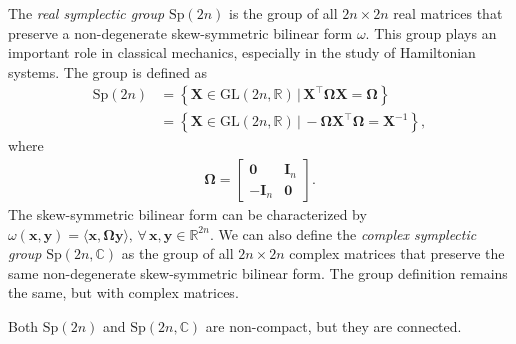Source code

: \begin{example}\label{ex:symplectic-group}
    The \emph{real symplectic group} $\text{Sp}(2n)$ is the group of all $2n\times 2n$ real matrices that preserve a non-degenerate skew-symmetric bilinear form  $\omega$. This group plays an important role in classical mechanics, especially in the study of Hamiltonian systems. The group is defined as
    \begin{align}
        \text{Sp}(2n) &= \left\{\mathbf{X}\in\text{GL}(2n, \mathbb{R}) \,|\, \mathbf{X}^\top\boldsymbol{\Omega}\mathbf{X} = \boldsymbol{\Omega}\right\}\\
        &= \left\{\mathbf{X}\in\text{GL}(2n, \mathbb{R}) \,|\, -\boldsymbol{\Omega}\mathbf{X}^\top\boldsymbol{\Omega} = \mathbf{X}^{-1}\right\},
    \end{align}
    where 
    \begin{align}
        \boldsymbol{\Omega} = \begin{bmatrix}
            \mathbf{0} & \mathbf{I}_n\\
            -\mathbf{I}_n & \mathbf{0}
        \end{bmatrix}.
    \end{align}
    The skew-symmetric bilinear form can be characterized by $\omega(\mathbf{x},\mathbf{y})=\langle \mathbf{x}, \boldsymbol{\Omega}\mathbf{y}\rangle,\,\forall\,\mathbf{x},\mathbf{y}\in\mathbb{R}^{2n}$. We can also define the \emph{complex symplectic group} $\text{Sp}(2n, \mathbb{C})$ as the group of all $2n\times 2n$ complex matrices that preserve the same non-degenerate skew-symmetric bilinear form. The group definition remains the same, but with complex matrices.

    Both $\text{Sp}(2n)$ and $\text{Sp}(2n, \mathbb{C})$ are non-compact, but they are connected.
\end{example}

▸ Problem to solve
Return every record above exactly as written, but drop the pictures.

▸ Answer below
Source code

: \begin{example}\label{ex:symplectic-group}
    The \emph{real symplectic group} $\text{Sp}(2n)$ is the group of all $2n\times 2n$ real matrices that preserve a non-degenerate skew-symmetric bilinear form  $\omega$. This group plays an important role in classical mechanics, especially in the study of Hamiltonian systems. The group is defined as
    \begin{align}
        \text{Sp}(2n) &= \left\{\mathbf{X}\in\text{GL}(2n, \mathbb{R}) \,|\, \mathbf{X}^\top\boldsymbol{\Omega}\mathbf{X} = \boldsymbol{\Omega}\right\}\\
        &= \left\{\mathbf{X}\in\text{GL}(2n, \mathbb{R}) \,|\, -\boldsymbol{\Omega}\mathbf{X}^\top\boldsymbol{\Omega} = \mathbf{X}^{-1}\right\},
    \end{align}
    where 
    \begin{align}
        \boldsymbol{\Omega} = \begin{bmatrix}
            \mathbf{0} & \mathbf{I}_n\\
            -\mathbf{I}_n & \mathbf{0}
        \end{bmatrix}.
    \end{align}
    The skew-symmetric bilinear form can be characterized by $\omega(\mathbf{x},\mathbf{y})=\langle \mathbf{x}, \boldsymbol{\Omega}\mathbf{y}\rangle,\,\forall\,\mathbf{x},\mathbf{y}\in\mathbb{R}^{2n}$. We can also define the \emph{complex symplectic group} $\text{Sp}(2n, \mathbb{C})$ as the group of all $2n\times 2n$ complex matrices that preserve the same non-degenerate skew-symmetric bilinear form. The group definition remains the same, but with complex matrices.

    Both $\text{Sp}(2n)$ and $\text{Sp}(2n, \mathbb{C})$ are non-compact, but they are connected.
\end{example}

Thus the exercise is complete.